Other technologies we are seeing become more widely adopted include VR and AR devices. Allowing stakeholders, the opportunity to view the model and make more informed decisions earlier on is resulting in less rework on site and changes being made later in the projects.
CanBIM: In comparison with the global development of BIM practices, How would rate its implementation in the Canadian AECO industry, and How is the Canadian market reacting to those new trends?
BIM processes have been used around the globe now and have been maturing for the best part of 15 years. Since the PAS 1192 suite of documents were released in the UK in 2011, governments around the globe have adopted them and the frameworks outlined within them.
The Canadian market has been somewhat behind on adopting BIM and its methodologies. While we have seen pockets of great work being done using BIM in Canada, the industry has been lacking federal and provincial support to drive BIM. We are now seeing private and public organizations starting to bring BIM to the table when planning and procuring projects, so while we are seeing progress, it is still slower than we would hope.
Since the release of the ISO 19650, the Canadian Annex is in the process of being developed. Hopefully, once this is published and the ISO 19650 is implemented, we will have the necessary framework needed to include BIM into contracts.
What is apparent is that BIM is being driven by the contractors and specialist contractors, who are seeing many benefits using BIM and digital construction to manage their schedules, costs, and risk. However, we are not seeing as many owner-operators driving BIM through their contracts and requirements.
CanBIM: What do you see as the most pressing future trends in this regard?
The adoption and use of an established BIM framework and information management processes will provide the platform for other innovative solutions such as point clouds for surveying, to digital twins for operating the facilities. Digital data is central to designing, constructing, and operating buildings. We need to have our humans and machines operating in sync with one another and have the contractual frameworks in place to allow us to do so.
Digital twins incorporate data in real-time which is captured using sensors and other technologies, to create a living representation that thinks and acts. This is leading to more efficient processes, helping drive down carbon emissions and providing considerable cost savings for our clients.
Design for Manufacturing and Assembly (DfMA) is complimented exceptionally well with BIM and digital construction. The development of a coordinated model means that off-site manufactured components can be built with greater accuracy and improved quality in factory conditions, rather than on-site. Utilizing manufacturing processes is showing improvements in the health and safety of our workforce, working in controlled environments, and reducing the number of personnel on-site.
CanBIM: What is your view regarding the work CanBIM is doing, and what are your expectations from this collaboration?
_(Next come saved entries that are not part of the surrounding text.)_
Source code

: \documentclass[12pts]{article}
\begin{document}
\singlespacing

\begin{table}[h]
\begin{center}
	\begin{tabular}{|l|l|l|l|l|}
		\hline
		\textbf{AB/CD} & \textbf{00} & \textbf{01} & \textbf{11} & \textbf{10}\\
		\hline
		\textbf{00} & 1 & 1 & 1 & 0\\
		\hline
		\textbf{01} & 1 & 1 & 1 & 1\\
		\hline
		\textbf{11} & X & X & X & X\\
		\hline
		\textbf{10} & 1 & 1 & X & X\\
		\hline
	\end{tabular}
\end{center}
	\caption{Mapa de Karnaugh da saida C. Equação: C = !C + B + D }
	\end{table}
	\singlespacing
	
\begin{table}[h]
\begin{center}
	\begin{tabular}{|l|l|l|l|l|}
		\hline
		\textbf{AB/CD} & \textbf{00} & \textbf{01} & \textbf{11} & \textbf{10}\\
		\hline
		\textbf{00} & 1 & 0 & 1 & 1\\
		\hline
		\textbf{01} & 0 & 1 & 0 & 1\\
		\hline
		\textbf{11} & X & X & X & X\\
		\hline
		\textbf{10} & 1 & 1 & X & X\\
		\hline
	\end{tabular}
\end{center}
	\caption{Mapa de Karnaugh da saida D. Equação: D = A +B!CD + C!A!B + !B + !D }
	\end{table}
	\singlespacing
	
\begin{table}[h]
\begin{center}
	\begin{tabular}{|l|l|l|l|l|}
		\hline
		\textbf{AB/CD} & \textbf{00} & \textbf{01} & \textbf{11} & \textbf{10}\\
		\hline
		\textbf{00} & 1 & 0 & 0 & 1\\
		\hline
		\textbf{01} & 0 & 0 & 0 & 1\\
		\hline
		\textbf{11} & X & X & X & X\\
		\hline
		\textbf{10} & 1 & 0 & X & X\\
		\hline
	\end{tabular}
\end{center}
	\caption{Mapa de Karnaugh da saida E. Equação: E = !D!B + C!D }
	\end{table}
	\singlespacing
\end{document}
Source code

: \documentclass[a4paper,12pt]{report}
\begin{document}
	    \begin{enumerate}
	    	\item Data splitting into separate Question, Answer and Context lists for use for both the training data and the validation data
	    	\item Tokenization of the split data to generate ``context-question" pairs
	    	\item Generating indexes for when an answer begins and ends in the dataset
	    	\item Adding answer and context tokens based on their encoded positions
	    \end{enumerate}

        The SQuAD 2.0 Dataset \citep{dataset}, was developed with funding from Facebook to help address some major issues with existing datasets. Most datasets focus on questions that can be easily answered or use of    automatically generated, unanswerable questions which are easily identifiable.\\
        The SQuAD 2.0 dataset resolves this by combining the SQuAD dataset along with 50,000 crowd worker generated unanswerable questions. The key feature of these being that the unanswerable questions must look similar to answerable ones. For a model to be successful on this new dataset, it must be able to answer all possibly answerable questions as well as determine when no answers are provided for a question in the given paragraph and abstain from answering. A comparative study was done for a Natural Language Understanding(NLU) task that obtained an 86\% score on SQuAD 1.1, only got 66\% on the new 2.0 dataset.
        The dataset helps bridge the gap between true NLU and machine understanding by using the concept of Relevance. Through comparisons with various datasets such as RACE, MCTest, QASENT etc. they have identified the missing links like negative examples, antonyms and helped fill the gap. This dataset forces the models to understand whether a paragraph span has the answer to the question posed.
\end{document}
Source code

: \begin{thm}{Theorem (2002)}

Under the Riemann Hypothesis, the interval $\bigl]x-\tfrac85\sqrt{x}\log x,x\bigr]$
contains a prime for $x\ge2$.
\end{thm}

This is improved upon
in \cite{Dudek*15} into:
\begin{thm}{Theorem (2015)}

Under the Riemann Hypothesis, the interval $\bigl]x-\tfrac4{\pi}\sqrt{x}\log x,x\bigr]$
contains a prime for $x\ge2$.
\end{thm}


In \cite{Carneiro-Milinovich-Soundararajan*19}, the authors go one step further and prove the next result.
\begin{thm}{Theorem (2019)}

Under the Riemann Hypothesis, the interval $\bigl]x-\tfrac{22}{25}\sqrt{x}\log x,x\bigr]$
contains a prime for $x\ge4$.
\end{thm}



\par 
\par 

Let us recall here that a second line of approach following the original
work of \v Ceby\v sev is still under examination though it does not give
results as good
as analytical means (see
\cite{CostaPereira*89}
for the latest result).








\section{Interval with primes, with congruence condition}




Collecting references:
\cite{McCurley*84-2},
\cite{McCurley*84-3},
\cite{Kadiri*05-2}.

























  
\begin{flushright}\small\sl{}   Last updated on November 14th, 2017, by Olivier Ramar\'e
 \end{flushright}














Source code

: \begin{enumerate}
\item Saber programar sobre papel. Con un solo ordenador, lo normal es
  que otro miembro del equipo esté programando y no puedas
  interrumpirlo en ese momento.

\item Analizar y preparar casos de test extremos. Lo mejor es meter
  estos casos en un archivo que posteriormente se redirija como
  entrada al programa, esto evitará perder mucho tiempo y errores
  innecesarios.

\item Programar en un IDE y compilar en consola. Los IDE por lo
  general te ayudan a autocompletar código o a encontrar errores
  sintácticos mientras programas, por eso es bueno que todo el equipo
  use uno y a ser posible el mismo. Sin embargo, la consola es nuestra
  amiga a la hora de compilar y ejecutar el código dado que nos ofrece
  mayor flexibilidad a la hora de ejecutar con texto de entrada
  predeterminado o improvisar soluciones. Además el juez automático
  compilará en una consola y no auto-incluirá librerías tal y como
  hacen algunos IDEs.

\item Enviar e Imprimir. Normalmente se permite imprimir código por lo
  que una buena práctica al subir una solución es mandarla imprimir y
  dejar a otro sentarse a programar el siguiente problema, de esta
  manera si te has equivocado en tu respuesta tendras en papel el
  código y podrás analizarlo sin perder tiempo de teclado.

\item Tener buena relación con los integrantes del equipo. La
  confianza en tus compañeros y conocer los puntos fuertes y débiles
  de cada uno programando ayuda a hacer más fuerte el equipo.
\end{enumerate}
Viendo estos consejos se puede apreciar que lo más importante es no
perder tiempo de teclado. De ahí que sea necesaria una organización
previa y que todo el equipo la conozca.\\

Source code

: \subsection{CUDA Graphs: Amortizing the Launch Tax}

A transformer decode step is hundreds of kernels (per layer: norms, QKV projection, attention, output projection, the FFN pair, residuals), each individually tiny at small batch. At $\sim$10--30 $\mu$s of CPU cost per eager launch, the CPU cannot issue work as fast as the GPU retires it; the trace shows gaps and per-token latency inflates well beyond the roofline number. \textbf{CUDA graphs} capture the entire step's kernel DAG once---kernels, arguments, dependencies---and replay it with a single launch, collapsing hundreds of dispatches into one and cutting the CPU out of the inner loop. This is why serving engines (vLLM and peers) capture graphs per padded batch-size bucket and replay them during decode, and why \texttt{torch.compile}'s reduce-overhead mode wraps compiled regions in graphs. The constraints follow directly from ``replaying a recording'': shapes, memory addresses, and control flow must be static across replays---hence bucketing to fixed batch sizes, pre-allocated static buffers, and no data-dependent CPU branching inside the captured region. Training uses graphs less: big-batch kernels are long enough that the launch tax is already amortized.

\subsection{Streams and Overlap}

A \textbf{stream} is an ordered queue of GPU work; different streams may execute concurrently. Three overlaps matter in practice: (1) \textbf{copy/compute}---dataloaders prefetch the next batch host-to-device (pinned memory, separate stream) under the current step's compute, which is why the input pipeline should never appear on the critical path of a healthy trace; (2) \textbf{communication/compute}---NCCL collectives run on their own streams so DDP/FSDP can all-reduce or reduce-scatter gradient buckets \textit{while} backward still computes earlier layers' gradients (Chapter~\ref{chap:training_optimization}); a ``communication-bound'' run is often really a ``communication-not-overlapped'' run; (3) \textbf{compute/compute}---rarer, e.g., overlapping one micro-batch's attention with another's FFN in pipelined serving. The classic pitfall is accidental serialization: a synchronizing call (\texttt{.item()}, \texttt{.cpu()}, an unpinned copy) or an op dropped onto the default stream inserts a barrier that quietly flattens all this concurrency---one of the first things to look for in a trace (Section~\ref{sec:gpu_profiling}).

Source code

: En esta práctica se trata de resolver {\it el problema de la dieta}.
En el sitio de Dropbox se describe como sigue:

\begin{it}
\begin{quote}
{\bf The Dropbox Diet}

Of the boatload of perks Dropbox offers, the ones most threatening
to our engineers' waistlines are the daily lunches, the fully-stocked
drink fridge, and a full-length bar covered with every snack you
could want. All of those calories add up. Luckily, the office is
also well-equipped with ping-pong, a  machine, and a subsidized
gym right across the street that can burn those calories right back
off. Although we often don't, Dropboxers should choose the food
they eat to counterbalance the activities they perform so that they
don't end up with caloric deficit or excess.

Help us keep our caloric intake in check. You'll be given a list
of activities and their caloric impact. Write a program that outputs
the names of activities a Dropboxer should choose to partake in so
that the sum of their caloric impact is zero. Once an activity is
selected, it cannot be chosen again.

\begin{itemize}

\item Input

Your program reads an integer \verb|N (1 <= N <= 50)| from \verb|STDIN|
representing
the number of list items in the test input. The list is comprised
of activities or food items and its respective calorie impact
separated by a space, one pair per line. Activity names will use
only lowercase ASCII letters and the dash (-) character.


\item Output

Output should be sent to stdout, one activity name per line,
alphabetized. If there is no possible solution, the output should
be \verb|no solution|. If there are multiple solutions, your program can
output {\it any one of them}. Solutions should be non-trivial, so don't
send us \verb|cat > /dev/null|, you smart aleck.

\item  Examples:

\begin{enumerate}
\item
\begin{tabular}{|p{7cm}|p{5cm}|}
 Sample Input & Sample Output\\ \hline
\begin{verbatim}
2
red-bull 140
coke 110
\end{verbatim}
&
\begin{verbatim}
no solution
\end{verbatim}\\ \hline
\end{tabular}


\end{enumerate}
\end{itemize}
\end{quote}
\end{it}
CanBIM has played an important role in facilitating the networking opportunities and education needed in Canada. The regional and satellite sessions that are delivered not only allow BIM-minded professionals to network, but allow non-BIM professionals to learn, and share with the industry.
The CanBIM certification will play an important role in the future when clients, employers etc. require a form of recognition of BIM expertise. Once we increase our awareness and adoption of BIM in Canada, I see it being a key part of our certification requirements.
One of the key drivers for Turner & Townsend is education. We have a wealth of experience in providing training and education for public and private clients and are looking forward to becoming an active member of CanBIM, working alongside its members to help improve the industry.